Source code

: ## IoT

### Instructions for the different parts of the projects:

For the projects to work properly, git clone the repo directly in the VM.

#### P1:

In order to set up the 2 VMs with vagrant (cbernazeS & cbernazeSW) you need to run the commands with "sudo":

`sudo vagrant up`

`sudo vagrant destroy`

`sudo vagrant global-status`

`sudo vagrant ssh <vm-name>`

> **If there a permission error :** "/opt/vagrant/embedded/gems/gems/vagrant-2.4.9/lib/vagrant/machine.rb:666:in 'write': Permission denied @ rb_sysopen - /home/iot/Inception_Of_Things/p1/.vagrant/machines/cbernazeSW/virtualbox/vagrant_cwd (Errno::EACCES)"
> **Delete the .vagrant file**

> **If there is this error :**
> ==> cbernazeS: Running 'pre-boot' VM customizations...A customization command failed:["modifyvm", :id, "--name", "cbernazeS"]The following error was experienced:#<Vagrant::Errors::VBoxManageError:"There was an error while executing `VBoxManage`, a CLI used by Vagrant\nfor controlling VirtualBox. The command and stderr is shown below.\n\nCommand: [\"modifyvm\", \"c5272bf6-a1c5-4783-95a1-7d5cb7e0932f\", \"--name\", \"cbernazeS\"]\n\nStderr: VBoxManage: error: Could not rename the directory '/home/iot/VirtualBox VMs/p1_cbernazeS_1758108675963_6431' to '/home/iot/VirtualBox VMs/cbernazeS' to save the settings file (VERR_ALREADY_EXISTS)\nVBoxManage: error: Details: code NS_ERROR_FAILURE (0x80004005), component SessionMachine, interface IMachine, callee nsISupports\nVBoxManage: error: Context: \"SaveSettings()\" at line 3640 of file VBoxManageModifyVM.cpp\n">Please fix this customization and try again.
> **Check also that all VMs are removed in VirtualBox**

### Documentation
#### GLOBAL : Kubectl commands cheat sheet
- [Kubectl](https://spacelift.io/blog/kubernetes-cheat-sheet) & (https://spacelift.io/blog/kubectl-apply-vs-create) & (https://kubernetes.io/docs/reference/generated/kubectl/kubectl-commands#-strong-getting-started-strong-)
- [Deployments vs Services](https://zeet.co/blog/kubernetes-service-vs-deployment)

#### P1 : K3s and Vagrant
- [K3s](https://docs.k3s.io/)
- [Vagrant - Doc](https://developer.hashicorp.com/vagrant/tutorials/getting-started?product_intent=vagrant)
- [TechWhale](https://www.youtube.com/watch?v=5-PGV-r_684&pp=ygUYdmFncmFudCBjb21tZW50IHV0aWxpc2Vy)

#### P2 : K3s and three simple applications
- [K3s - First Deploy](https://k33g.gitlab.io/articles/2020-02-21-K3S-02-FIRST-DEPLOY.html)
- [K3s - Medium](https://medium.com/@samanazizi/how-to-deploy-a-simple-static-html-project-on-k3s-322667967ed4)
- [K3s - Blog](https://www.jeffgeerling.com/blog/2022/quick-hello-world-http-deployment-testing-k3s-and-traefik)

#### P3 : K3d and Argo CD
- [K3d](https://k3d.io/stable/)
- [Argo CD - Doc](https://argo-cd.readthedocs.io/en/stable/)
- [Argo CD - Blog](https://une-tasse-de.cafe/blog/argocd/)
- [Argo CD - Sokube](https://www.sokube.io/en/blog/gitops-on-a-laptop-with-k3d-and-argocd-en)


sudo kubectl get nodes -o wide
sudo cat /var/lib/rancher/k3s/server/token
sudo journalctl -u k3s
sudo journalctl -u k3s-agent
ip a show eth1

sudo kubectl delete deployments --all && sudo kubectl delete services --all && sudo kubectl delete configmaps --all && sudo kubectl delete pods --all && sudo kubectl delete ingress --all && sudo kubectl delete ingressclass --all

○ ○ ○ ○

ABOUT THIS EXERCISE :: Give again the closing portion of the entries, from the line with "ip a show eth1" through the last line. Keep it exact and add nothing.

OUTPUT FOR THIS EXERCISE ::
ip a show eth1

sudo kubectl delete deployments --all && sudo kubectl delete services --all && sudo kubectl delete configmaps --all && sudo kubectl delete pods --all && sudo kubectl delete ingress --all && sudo kubectl delete ingressclass --all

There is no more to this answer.